*** Opening of Records provided ***

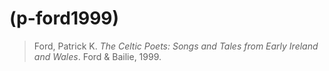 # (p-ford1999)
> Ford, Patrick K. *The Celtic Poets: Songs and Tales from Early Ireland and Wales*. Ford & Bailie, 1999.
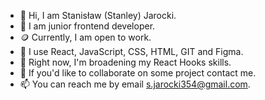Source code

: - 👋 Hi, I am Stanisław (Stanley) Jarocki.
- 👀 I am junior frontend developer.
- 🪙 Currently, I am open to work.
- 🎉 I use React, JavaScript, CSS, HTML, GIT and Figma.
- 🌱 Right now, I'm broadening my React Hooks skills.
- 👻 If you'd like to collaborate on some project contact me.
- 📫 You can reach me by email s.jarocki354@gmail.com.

*** Close of Records provided ***
*** Opening of Records provided ***

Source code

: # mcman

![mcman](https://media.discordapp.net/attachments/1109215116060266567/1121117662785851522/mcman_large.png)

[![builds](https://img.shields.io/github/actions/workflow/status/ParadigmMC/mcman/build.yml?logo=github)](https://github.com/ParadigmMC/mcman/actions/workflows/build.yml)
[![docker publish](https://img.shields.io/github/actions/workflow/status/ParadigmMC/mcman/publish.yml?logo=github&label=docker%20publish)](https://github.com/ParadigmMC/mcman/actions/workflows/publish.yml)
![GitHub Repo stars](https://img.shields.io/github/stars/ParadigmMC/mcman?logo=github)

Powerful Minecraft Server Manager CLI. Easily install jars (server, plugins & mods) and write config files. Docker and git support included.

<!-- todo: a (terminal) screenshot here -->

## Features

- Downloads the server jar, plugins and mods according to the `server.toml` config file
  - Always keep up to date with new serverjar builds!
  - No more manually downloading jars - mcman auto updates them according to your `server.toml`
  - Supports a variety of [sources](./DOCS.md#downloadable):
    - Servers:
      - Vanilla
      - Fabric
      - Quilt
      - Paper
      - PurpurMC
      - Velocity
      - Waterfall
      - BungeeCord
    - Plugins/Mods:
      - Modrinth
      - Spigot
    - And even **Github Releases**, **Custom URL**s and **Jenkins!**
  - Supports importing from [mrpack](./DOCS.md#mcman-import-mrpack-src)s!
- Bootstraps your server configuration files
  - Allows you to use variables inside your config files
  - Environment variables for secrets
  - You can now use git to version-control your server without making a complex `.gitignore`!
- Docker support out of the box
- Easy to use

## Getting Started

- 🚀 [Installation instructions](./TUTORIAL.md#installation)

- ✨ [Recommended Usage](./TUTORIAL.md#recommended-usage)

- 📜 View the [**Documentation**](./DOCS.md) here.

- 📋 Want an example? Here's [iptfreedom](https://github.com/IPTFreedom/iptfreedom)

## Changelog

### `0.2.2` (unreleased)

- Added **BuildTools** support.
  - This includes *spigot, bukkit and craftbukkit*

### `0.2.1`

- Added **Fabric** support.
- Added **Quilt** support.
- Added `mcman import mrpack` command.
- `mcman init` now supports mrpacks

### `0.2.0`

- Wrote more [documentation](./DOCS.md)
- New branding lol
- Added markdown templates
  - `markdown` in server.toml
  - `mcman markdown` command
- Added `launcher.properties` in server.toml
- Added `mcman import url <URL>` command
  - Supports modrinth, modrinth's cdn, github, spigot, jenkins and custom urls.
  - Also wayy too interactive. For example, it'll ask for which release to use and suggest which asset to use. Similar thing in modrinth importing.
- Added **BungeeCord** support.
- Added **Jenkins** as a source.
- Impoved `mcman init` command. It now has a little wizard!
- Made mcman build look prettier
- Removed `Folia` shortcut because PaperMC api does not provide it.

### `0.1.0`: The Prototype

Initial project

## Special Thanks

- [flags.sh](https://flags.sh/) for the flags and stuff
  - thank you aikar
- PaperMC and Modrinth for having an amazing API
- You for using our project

*** Close of Records provided ***
*** Opening of Records provided ***

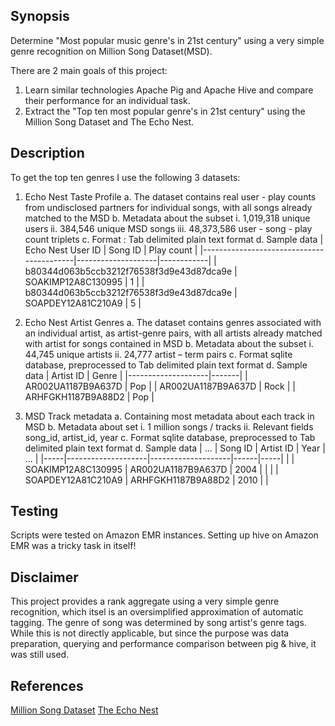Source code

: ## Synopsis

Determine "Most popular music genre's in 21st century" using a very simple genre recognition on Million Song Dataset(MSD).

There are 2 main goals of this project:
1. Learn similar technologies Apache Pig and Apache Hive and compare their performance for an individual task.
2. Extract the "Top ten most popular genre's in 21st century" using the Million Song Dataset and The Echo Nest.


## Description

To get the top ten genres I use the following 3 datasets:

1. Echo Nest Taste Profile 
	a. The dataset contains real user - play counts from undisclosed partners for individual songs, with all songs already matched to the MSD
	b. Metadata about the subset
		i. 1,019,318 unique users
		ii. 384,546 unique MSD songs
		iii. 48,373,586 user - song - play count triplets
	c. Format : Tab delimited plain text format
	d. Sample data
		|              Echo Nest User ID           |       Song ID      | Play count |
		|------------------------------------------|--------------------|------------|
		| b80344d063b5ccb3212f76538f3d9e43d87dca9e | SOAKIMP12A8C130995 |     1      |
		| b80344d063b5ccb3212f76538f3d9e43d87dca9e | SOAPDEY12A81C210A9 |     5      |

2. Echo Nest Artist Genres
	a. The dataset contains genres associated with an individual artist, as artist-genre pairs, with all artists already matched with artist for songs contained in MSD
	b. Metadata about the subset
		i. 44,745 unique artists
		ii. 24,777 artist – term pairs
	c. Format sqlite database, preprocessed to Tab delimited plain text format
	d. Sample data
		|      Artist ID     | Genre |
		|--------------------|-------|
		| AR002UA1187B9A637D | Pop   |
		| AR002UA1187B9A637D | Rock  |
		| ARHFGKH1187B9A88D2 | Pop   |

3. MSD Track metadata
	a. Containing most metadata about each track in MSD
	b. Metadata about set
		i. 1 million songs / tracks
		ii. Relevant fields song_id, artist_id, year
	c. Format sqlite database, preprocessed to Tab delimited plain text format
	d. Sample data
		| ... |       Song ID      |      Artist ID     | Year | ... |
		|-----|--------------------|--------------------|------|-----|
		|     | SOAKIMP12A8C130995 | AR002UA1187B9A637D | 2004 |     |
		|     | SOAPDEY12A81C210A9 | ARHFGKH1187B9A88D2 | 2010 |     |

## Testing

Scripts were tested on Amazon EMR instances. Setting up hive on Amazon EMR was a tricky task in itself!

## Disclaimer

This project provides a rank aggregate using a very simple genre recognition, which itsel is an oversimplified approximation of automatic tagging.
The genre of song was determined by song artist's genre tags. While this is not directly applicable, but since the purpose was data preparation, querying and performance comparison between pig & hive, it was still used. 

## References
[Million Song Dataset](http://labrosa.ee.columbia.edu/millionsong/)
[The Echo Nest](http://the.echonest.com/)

*** Close of Records provided ***

Using the data above, give again exactly the lines starting at the one holding "# (p-ford1999)" and ending at the one holding "- 📫 You can", inclusive, and nothing more. Omit the pictures.

> **Response to this task**:
 # (p-ford1999)
> Ford, Patrick K. *The Celtic Poets: Songs and Tales from Early Ireland and Wales*. Ford & Bailie, 1999.
Source code

: - 👋 Hi, I am Stanisław (Stanley) Jarocki.
- 👀 I am junior frontend developer.
- 🪙 Currently, I am open to work.
- 🎉 I use React, JavaScript, CSS, HTML, GIT and Figma.
- 🌱 Right now, I'm broadening my React Hooks skills.
- 👻 If you'd like to collaborate on some project contact me.
- 📫 You can reach me by email s.jarocki354@gmail.com.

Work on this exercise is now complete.